PROBLEM TO WORK ON - The full listing below must be printed exactly, word for word.

PROVIDED RECORDS -

----

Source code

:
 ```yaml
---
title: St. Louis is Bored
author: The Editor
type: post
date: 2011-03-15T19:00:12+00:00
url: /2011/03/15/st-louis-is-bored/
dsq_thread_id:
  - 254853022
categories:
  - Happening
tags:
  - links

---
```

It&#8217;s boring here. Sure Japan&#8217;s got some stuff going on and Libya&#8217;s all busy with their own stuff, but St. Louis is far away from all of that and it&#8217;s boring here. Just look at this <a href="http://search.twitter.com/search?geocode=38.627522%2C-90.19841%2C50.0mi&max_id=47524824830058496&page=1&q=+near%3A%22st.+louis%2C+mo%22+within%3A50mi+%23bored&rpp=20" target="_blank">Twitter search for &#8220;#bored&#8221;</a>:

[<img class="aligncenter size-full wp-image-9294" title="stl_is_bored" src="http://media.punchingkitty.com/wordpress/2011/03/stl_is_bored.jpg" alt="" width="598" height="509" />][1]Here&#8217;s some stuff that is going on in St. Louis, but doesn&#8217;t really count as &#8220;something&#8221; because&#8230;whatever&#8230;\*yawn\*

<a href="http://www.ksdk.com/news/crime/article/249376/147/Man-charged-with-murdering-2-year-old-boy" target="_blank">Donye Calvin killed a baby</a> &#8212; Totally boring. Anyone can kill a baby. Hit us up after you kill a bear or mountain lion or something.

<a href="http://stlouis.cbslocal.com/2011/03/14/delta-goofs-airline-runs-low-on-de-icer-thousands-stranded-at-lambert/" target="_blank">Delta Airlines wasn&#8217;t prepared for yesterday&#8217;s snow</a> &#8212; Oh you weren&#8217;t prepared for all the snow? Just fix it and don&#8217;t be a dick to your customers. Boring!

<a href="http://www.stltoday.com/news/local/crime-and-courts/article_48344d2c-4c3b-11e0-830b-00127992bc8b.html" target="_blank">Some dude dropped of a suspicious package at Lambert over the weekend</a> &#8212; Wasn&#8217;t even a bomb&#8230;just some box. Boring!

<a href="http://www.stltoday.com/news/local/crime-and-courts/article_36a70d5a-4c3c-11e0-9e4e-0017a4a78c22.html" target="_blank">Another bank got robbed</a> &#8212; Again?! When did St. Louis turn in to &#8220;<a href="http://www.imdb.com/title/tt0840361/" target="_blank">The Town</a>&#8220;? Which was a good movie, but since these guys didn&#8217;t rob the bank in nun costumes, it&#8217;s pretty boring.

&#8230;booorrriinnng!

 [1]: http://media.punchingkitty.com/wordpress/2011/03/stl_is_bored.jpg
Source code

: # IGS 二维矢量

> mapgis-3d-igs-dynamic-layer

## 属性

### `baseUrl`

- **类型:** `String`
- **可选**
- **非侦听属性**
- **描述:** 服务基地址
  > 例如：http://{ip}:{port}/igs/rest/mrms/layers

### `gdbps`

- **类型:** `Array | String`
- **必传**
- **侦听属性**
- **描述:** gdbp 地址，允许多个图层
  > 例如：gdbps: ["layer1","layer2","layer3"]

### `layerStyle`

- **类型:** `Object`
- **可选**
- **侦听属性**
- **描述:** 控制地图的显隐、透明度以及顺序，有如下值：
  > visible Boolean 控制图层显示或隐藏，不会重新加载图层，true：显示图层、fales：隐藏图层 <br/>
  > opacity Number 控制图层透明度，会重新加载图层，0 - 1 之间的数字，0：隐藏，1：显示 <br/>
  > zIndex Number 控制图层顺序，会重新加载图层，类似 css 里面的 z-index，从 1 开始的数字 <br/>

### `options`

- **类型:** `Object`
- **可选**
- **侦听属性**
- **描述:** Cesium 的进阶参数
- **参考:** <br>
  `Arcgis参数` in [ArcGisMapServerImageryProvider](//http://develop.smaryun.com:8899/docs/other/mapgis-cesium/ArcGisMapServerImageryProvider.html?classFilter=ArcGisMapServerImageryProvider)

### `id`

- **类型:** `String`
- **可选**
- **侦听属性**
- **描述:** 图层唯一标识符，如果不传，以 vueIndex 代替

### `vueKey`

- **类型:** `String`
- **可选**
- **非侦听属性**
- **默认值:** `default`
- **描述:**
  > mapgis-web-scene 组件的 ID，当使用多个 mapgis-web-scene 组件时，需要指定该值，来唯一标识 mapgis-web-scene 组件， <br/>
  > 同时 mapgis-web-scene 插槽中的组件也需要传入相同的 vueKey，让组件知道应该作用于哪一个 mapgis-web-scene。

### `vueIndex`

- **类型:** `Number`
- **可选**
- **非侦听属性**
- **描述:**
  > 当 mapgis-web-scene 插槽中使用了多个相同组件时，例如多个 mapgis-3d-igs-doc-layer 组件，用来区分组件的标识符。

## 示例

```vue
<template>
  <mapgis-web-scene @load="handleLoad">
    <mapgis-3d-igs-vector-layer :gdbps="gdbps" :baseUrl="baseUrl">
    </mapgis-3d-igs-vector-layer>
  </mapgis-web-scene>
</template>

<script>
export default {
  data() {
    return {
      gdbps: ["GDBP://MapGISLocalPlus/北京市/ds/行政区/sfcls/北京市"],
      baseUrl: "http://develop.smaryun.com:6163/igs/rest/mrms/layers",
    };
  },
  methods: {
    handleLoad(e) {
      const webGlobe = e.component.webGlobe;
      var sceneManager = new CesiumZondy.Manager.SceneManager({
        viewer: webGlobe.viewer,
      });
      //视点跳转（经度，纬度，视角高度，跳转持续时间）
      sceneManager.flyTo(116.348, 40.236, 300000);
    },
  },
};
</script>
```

----

SOLUTION TO THIS PROBLEM -
Source code

:
 ```yaml
---
title: St. Louis is Bored
author: The Editor
type: post
date: 2011-03-15T19:00:12+00:00
url: /2011/03/15/st-louis-is-bored/
dsq_thread_id:
  - 254853022
categories:
  - Happening
tags:
  - links

---
```

It&#8217;s boring here. Sure Japan&#8217;s got some stuff going on and Libya&#8217;s all busy with their own stuff, but St. Louis is far away from all of that and it&#8217;s boring here. Just look at this <a href="http://search.twitter.com/search?geocode=38.627522%2C-90.19841%2C50.0mi&max_id=47524824830058496&page=1&q=+near%3A%22st.+louis%2C+mo%22+within%3A50mi+%23bored&rpp=20" target="_blank">Twitter search for &#8220;#bored&#8221;</a>:

[<img class="aligncenter size-full wp-image-9294" title="stl_is_bored" src="http://media.punchingkitty.com/wordpress/2011/03/stl_is_bored.jpg" alt="" width="598" height="509" />][1]Here&#8217;s some stuff that is going on in St. Louis, but doesn&#8217;t really count as &#8220;something&#8221; because&#8230;whatever&#8230;\*yawn\*

<a href="http://www.ksdk.com/news/crime/article/249376/147/Man-charged-with-murdering-2-year-old-boy" target="_blank">Donye Calvin killed a baby</a> &#8212; Totally boring. Anyone can kill a baby. Hit us up after you kill a bear or mountain lion or something.

<a href="http://stlouis.cbslocal.com/2011/03/14/delta-goofs-airline-runs-low-on-de-icer-thousands-stranded-at-lambert/" target="_blank">Delta Airlines wasn&#8217;t prepared for yesterday&#8217;s snow</a> &#8212; Oh you weren&#8217;t prepared for all the snow? Just fix it and don&#8217;t be a dick to your customers. Boring!

<a href="http://www.stltoday.com/news/local/crime-and-courts/article_48344d2c-4c3b-11e0-830b-00127992bc8b.html" target="_blank">Some dude dropped of a suspicious package at Lambert over the weekend</a> &#8212; Wasn&#8217;t even a bomb&#8230;just some box. Boring!

<a href="http://www.stltoday.com/news/local/crime-and-courts/article_36a70d5a-4c3c-11e0-9e4e-0017a4a78c22.html" target="_blank">Another bank got robbed</a> &#8212; Again?! When did St. Louis turn in to &#8220;<a href="http://www.imdb.com/title/tt0840361/" target="_blank">The Town</a>&#8220;? Which was a good movie, but since these guys didn&#8217;t rob the bank in nun costumes, it&#8217;s pretty boring.

&#8230;booorrriinnng!

 [1]: http://media.punchingkitty.com/wordpress/2011/03/stl_is_bored.jpg
Source code

: # IGS 二维矢量

> mapgis-3d-igs-dynamic-layer

## 属性

### `baseUrl`

- **类型:** `String`
- **可选**
- **非侦听属性**
- **描述:** 服务基地址
  > 例如：http://{ip}:{port}/igs/rest/mrms/layers

### `gdbps`

- **类型:** `Array | String`
- **必传**
- **侦听属性**
- **描述:** gdbp 地址，允许多个图层
  > 例如：gdbps: ["layer1","layer2","layer3"]

### `layerStyle`

- **类型:** `Object`
- **可选**
- **侦听属性**
- **描述:** 控制地图的显隐、透明度以及顺序，有如下值：
  > visible Boolean 控制图层显示或隐藏，不会重新加载图层，true：显示图层、fales：隐藏图层 <br/>
  > opacity Number 控制图层透明度，会重新加载图层，0 - 1 之间的数字，0：隐藏，1：显示 <br/>
  > zIndex Number 控制图层顺序，会重新加载图层，类似 css 里面的 z-index，从 1 开始的数字 <br/>

### `options`

- **类型:** `Object`
- **可选**
- **侦听属性**
- **描述:** Cesium 的进阶参数
- **参考:** <br>
  `Arcgis参数` in [ArcGisMapServerImageryProvider](//http://develop.smaryun.com:8899/docs/other/mapgis-cesium/ArcGisMapServerImageryProvider.html?classFilter=ArcGisMapServerImageryProvider)

### `id`

- **类型:** `String`
- **可选**
- **侦听属性**
- **描述:** 图层唯一标识符，如果不传，以 vueIndex 代替

### `vueKey`

- **类型:** `String`
- **可选**
- **非侦听属性**
- **默认值:** `default`
- **描述:**
  > mapgis-web-scene 组件的 ID，当使用多个 mapgis-web-scene 组件时，需要指定该值，来唯一标识 mapgis-web-scene 组件， <br/>
  > 同时 mapgis-web-scene 插槽中的组件也需要传入相同的 vueKey，让组件知道应该作用于哪一个 mapgis-web-scene。

### `vueIndex`

- **类型:** `Number`
- **可选**
- **非侦听属性**
- **描述:**
  > 当 mapgis-web-scene 插槽中使用了多个相同组件时，例如多个 mapgis-3d-igs-doc-layer 组件，用来区分组件的标识符。

## 示例

```vue
<template>
  <mapgis-web-scene @load="handleLoad">
    <mapgis-3d-igs-vector-layer :gdbps="gdbps" :baseUrl="baseUrl">
    </mapgis-3d-igs-vector-layer>
  </mapgis-web-scene>
</template>

<script>
export default {
  data() {
    return {
      gdbps: ["GDBP://MapGISLocalPlus/北京市/ds/行政区/sfcls/北京市"],
      baseUrl: "http://develop.smaryun.com:6163/igs/rest/mrms/layers",
    };
  },
  methods: {
    handleLoad(e) {
      const webGlobe = e.component.webGlobe;
      var sceneManager = new CesiumZondy.Manager.SceneManager({
        viewer: webGlobe.viewer,
      });
      //视点跳转（经度，纬度，视角高度，跳转持续时间）
      sceneManager.flyTo(116.348, 40.236, 300000);
    },
  },
};
</script>
```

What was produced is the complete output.